I am so sick and fucking tired of people using the terms “hetero-normative” or “cisgendered” as though they were dirty words.
I love my body and my body looks good in skirts. My body looks good in high-heeled shoes and V-neck blouses and tight pencil skirts. I love my long hair and I love wearing it up and down and curling it and straightening it and playing with it. I love my breasts and my legs and my stomach and my neck and my face, which has a pretty little mouth and nice big eyes and a pointy Jewish nose. I wear makeup when I feel like it, and I don’t wear makeup when I don’t feel like it.
I see no reason to hate my body because it falls into the hetero-normative category of “feminine” or “sexy.” Stop trying to make me feel like a spoiled, privilege-denying bitch for being born this way. You were born the way you were and you love your body. I was born the way I was and I love my body.
I like men. I like the way they taste and smell and look and sound and feel. I like their different types and sizes, fat and thin and short and tall and brawny and scrawny, and the way they talk and the way they move. I like the way they talk to me and move with me, on me, around me. I like the way they make me feel, and I like the way I make them feel. I can find a woman’s body aesthetically pleasing or admire her hair or her makeup or her outfit or even her body and still not have the least desire to do anything more than give her a hug.

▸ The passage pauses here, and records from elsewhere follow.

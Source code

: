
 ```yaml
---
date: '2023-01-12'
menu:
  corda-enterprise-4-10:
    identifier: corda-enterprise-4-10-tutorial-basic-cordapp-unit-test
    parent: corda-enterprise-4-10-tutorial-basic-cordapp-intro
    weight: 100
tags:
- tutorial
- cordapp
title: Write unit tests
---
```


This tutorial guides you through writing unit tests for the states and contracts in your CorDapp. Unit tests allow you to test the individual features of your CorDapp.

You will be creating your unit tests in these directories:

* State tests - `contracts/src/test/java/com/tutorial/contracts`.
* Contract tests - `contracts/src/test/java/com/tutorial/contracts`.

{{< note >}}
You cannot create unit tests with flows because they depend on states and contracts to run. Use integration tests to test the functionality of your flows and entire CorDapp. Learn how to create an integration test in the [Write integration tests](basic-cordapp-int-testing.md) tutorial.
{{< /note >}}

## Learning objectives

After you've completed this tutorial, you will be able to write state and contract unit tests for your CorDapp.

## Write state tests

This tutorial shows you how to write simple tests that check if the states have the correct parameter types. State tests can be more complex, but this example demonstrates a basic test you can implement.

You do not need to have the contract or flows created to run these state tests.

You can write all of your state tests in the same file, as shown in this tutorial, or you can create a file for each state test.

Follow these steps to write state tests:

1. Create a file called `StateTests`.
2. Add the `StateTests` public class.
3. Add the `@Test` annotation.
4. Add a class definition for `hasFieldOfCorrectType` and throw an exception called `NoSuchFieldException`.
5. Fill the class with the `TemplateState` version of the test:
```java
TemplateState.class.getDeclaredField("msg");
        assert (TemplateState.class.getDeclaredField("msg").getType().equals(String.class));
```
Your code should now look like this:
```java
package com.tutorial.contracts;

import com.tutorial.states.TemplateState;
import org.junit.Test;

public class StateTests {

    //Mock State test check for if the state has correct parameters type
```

I am, after much consideration and even a little experimentation, straight. I am not ashamed of my attraction to men, and I am not embarrassed that they find me attractive. I don’t care who you fall in love with, I don’t care what your adult and consensual sexual antics are. Stop trying to make me feel like a closed-minded, homophobic person for not being interested in women. I respect your right to live your life the way you want. Respect my right to live my life the way I want.
I am a feminist. I support marriage equality, and I support a person’s right to choose whether they want to get married or not. I support women in combat positions in the US Army, and I support paternity leave. I support a person’s right to identify themselves however they wish, as he or she or hir or whatever that person may choose. I support the fight against size-ism, age-ism, class-ism, sexism, racism, homophobia, and hatred and oppression in all their forms.
So stop trying to make me feel guilty for not being you. It’s my choice to dress and act the way I want, in a way that makes me feel comfortable, just as it’s your choice to do the same.
I am on your side. I am fighting for you. I am fighting with you. Don’t condemn me for “falling for their lies” or “doing what everybody else does.” I’m a self-aware human being. I assume you are, too. I have made my choice. I am a straight, feminine, woman. That does not make me your enemy.
Please, for your sake and my sake and the sake of future generations, stop treating my lifestyle as toxic. Stop condemning my choices as impinging on your rights as a human.
And fuck you for trying to make me feel the way they make you feel.
(eta: In the morning I’ll probably regret posting this but right now it feels damn good to get it off my chest.)